Responses to comments
I think I shall have to go about performing this modification, and think the system will benefit from the additional functionality of the StateSpecification
table. It goes to show that good database design can accommodate all our needs without making things messy.
I could not agree more with your second assertion. A database that is designed properly (conceptually, logically and physically), usually becomes a key element in a software development project. If a relational database reflects the business context of interest with accuracy, it can —to be brief— ease its maintenance substantially and offer vast versatility. That is why it is very useful to analyze carefully the structure of the relevant things, to observe them in terms of what they are in the real world, and then represent them with precision in a database implementation.

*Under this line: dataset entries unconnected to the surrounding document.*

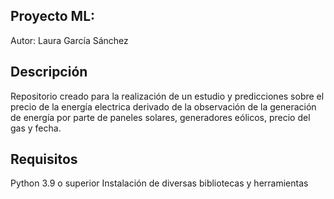 ## Proyecto ML: 

Autor: Laura García Sánchez

## Descripción

Repositorio creado para la realización de un estudio  y predicciones sobre el precio de la energía electrica derivado de la observación de la generación de energía por parte de paneles solares, generadores eólicos, precio del gas y fecha. 

## Requisitos

Python 3.9 o superior
Instalación de diversas bibliotecas y herramientas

The data, in and of itself, is a highly valuable organizational asset and, a consequence, it should be administered as such. A reliable manner to achieve said objective is employing technical means that are supported on sound theory, and in the field of data management there is nothing more sound than the relational model. This is in agreement with the Dr. E. F. Codd’s 1981 Turing Award Lecture, entitled Relational Database: A Practical Foundation for Productivity.
Also, just to clarify, the StateSpecification
table has to be updated manually on every change of state, correct?
Basically yes, the StateSpecification
table has to be brought up to date each time that a Task presents a State change. This procedure should be performed by way of an INSERT operation that introduces a new StateSpecification
row that should include a FK value that points to the Task
row that applies.
It is opportune to stress that when a Task
row is INSERTed, it will have to present a StateSpecification
indicating the State deemed as ‘Open’ (by dint of an ‘O’ value retained in the StateCode
column), hence you should make use of well defined ACID TRANSACTIONS so that both the Task
row and its StateSpecification
counterpart are treated as a single unit. In this manner, the two respective INSERT operations can either succeed or fail as a whole, maintaining the involved data consistent with the identified business rules.
Comparable scenario
You might find of help
as it includes a case that has similar features.
Endnotes
† Integration Definition for Information Modeling (IDEF1X) is a highly recommendable data modeling technique that was established as a standard in December 1993 by the United States National Institute of Standards and Technology (NIST). It is solidly based on (a) the early theoretical work authored by the originator of the relational model, i.e., Dr. E. F. Codd; on (b) the Entity-Relationship view, developed by Dr. P. P. Chen; and also on (c) the Logical Database Design Technique, created by Robert G. Brown.